Beginner: Beginner questions that don't fit elsewhere ✅

I found an Auto Close Brackets setting you can change but would be nice for this to be automatic (probably others prefer it this way…)
Screen Shot 2022-05-28 at 5.46.10 am

3 Likes

Yeah classic Jupyter Notebooks works this way. Much nicer IMO

1 Like

That’s called a “multi-modal” model. It’s not the kind of thing you can learn from a single web-page – but it is something we should get to in the course (in part 2). You’ll need to, at a minimum, have finished reading the book to have the prerequisite knowledge to work on this, so keep reading a practicing!

3 Likes

Hello all,

I’m having trouble with my latest image classification model. I’m trying to classify if an image has an ev charger or bike rack in the photo. It’s typically dash cam images so the actual classes are a small part of the photo. It scores very well when it comes to training. However, when I test it on an image from the actual dataset (last part of the notebook) it doesn’t work! Any advice?

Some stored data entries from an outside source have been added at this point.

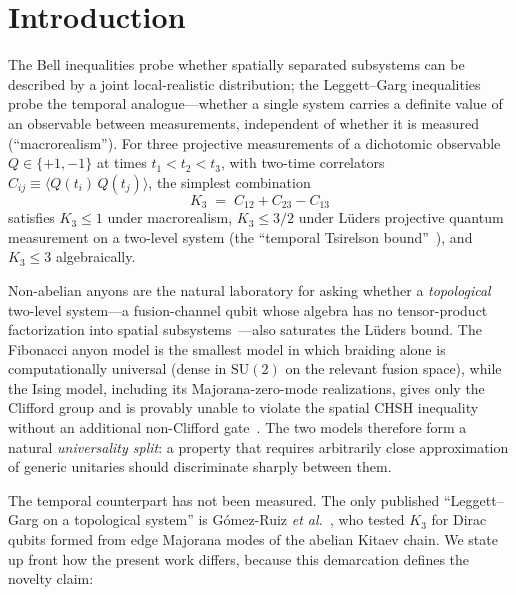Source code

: \documentclass[aps,prx,reprint,amsmath,amssymb,floatfix,nofootinbib,superscriptaddress]{revtex4-2}
\begin{document}
\maketitle

\section{Introduction}

The Bell inequalities probe whether spatially separated subsystems can
be described by a joint local-realistic distribution; the
Leggett--Garg inequalities~\cite{LeggettGarg1985} probe the temporal
analogue---whether a single system carries a definite value of an
observable between measurements, independent of whether it is measured
(``macrorealism''). For three projective measurements of a dichotomic
observable $Q \in \{+1,-1\}$ at times $t_{1} < t_{2} < t_{3}$, with
two-time correlators $C_{ij} \equiv \langle Q(t_{i})\,Q(t_{j}) \rangle$,
the simplest combination
\begin{equation}
  K_{3} \;=\; C_{12} + C_{23} - C_{13}
\end{equation}
satisfies $K_{3} \leq 1$ under macrorealism, $K_{3} \leq 3/2$ under
L\"uders projective quantum measurement on a two-level system (the
``temporal Tsirelson bound''~\cite{Budroni2014}), and $K_{3} \leq 3$
algebraically.

Non-abelian anyons are the natural laboratory for asking whether a
\emph{topological} two-level system---a fusion-channel qubit whose
algebra has no tensor-product factorization into spatial
subsystems~\cite{NayakSimonStern2008}---also saturates the L\"uders
bound. The Fibonacci anyon model is the smallest model in which
braiding alone is computationally universal (dense in $\mathrm{SU}(2)$
on the relevant fusion space), while the Ising model, including its
Majorana-zero-mode realizations, gives only the Clifford group and is
provably unable to violate the spatial CHSH inequality without an
additional non-Clifford gate~\cite{HouShtengel2016}. The two models
therefore form a natural \emph{universality split}: a property that
requires arbitrarily close approximation of generic unitaries should
discriminate sharply between them.

The temporal counterpart has not been measured. The only published
``Leggett--Garg on a topological system'' is G\'omez-Ruiz
\emph{et al.}~\cite{GomezRuiz2018}, who tested $K_{3}$ for Dirac
qubits formed from edge Majorana modes of the abelian Kitaev chain.
We state up front how the present work differs, because this
demarcation defines the novelty claim:
\end{document}
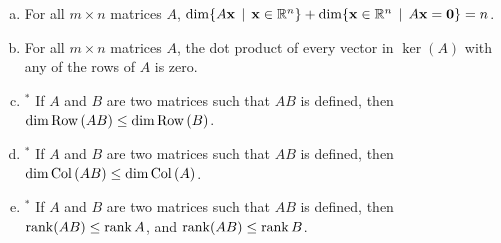 \begin{prob}
\begin{enumerate}[a)]
\item For all $m\times n$ matrices $A$, $\dim \{A\mathbf{x}\,\mid \, \mathbf{x}\in \mathbb{R}^n \} + \dim\{\mathbf{x} \in \mathbb{R}^n \,\mid \, A\mathbf{x}=\mathbf{0} \}= n$.
\medskip
%
\item\sov For all $m\times n$ matrices $A$, the dot product of every vector in $\ker(A)$ with any of the rows of $A$ is zero.
\medskip
%
\item$^\ast$ If $A$ and $B$ are two matrices such that $AB$ is defined, then $\dim \operatorname{Row\,}(AB) \leq \dim \operatorname{Row\,}(B)$. 
\medskip
%
\item$^\ast$ If $A$ and $B$ are two matrices such that $AB$ is defined, then $\dim \operatorname{Col\,}(AB) \leq \dim \operatorname{Col\,}(A)$.
\medskip
%
\item$^\ast$ If $A$ and $B$ are two matrices such that $AB$ is defined, then $\operatorname{rank}(AB) \leq \operatorname{rank} A$, and $\operatorname{rank}(AB) \leq \operatorname{rank} B$. 
%
\end{enumerate}
\end{prob}

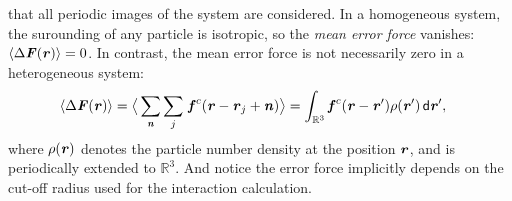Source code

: \documentclass[aps,pre,preprint]{revtex4-1}
\renewcommand{\v}[1]{\textbf{\textit{#1}}}
\renewcommand{\d}[1]{\textsf{#1}}
\begin{document}
that all periodic images of the system are considered. In a
homogeneous system, the surounding of any particle is isotropic, so
the \emph{mean error force} vanishes: $\langle\Delta\v F(\v r)\rangle
= 0$. In contrast, the mean error force is not necessarily zero in a
heterogeneous system:
\begin{align} \label{eqn:tmp3} %
  \langle\Delta\v F(\v r)\rangle
  &=
  \big\langle
  \sum_{\v n}\sum_{j}\, \v f^c(\v r - \v r_j + \v n)
  \big\rangle 
  =
  \int_{\mathbb R^3}\v f^c(\v r - \v r')\rho(\v r')\,\d d\v r',
\end{align}
where $\rho(\v r)$ denotes the particle number density at the position
$\v r$, and is periodically extended to $\mathbb R^3$. And notice the
error force implicitly depends on the cut-off radius used for the
interaction calculation.
\end{document}
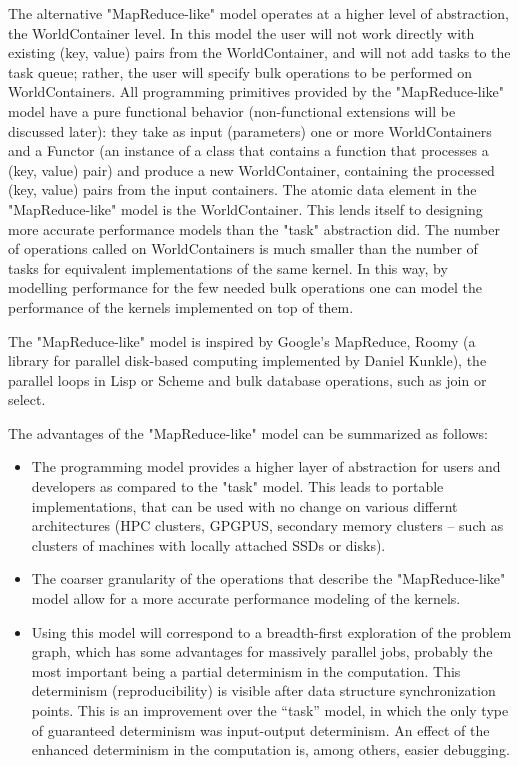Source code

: \documentclass{article}
\begin{document}
The alternative "MapReduce-like" model operates at a higher level of
abstraction, the WorldContainer level. In this model the user will not work
directly with existing (key, value) pairs from the WorldContainer, and will
not add tasks to the task queue; rather, the user will specify bulk
operations to be performed on WorldContainers. All programming primitives
provided by the "MapReduce-like" model have a pure functional behavior
(non-functional extensions will be discussed later): they take as input
(parameters) one or more WorldContainers and a Functor (an instance of a
class that contains a function that processes a (key, value) pair) and
produce a new WorldContainer, containing the processed (key, value) pairs
from the input containers.  The atomic data element in the "MapReduce-like"
model is the WorldContainer. This lends itself to designing more accurate
performance models than the "task" abstraction did. The number of operations
called on WorldContainers is much smaller than the number of tasks for
equivalent implementations of the same kernel. In this way, by modelling
performance for the few needed bulk operations one can model the performance
of the kernels implemented on top of them.

The "MapReduce-like" model is inspired by Google's MapReduce, Roomy (a
library for parallel disk-based computing implemented by Daniel Kunkle),
the parallel loops in Lisp or Scheme and bulk database operations, such
as join or select.

The advantages of the "MapReduce-like" model can be summarized as follows:
\begin{itemize}
\item The programming model provides a higher layer of abstraction for users
and developers as compared to the "task" model. This leads to portable
implementations, that can be used with no change on various differnt
architectures (HPC clusters, GPGPUS, secondary memory clusters -- such as
clusters of machines with locally attached SSDs or disks).  
\item The coarser granularity of the operations that describe the
"MapReduce-like" model allow for a more accurate performance modeling of the
kernels.  
\item Using this model will correspond to a breadth-first exploration of the
problem graph, which has some advantages for massively parallel jobs, probably
the most important being a partial determinism in the computation.
This determinism (reproducibility) is visible
after data structure synchronization points. This is an improvement over the
``task'' model, in which the only type of guaranteed determinism was
input-output determinism. An effect of the enhanced determinism in the
computation is, among others, easier debugging.
\end{itemize}
\end{document}
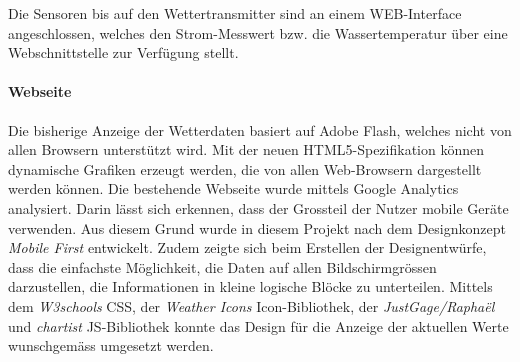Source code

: \documentclass[10pt]{article}
\begin{document}
\begin{multicols}{2}

Die Sensoren bis auf den Wettertransmitter sind an einem WEB-Interface angeschlossen, welches den Strom-Messwert bzw. die Wassertemperatur über eine Webschnittstelle zur Verfügung stellt.
\paragraph{Webseite}
Die bisherige Anzeige der Wetterdaten basiert auf Adobe Flash, welches nicht von allen Browsern unterstützt wird. Mit der neuen HTML5-Spezifikation können dynamische Grafiken erzeugt werden, die von allen Web-Browsern dargestellt werden können. Die bestehende Webseite wurde mittels Google Analytics analysiert. Darin lässt sich erkennen, dass der Grossteil der Nutzer mobile Geräte verwenden. Aus diesem Grund wurde in diesem Projekt nach dem Designkonzept \textit{Mobile First} entwickelt. Zudem zeigte sich beim Erstellen der Designentwürfe, dass die einfachste Möglichkeit, die Daten auf allen Bildschirmgrössen darzustellen, die Informationen in kleine logische Blöcke zu unterteilen. Mittels dem \textit{W3schools} CSS, der \textit{Weather Icons} Icon-Bibliothek, der \textit{JustGage/Raphaël} und \textit{chartist} JS-Bibliothek konnte das Design für die Anzeige der aktuellen Werte wunschgemäss umgesetzt werden.

\end{multicols}
\end{document}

Honestly, I’m having trouble figuring out what the last two pictures are. I mean, I see a Nissan EV in the 2nd pic, but it could just be a parking spot. The 3rd one just seems to be the picture of a street.

In most animal vision, I think there’ a huge component that is attention. When we get the scene in our head, we probably have lots of circuits which filter things out and “attend to” the object we’re searching for. In a scene this large, I’m not sure if the network would be able to figure out if anything resembling a an ev charger or a bike rack is present. I for one can’t figure out (in pic 3).

dependes on the use case though. If the use case is to classify dashcam images, then I’d build my data set in such a way that those types of images are present in the training/validation data. And maybe collect more data too.

1 Like

Hey, I’m using Paperspace and I’m looking for a keyboard shortcut for entering code below or anything of the sort. Any idea how to use PaperSpace more smoothly? Thanks

Try watching the walkthru 3 video, and then let us know if that doesn’t answer your question.

1 Like

Images 1 and 3 are of bike racks. It’s easily viewable (in my opinion) on the full size image. I can understand it being hard to distinguish at the size in the notebook. My understanding is that I’m calling learn.predict on the full sized image as I’m not doing anything to resize it. If that assumption is incorrect, please let me know.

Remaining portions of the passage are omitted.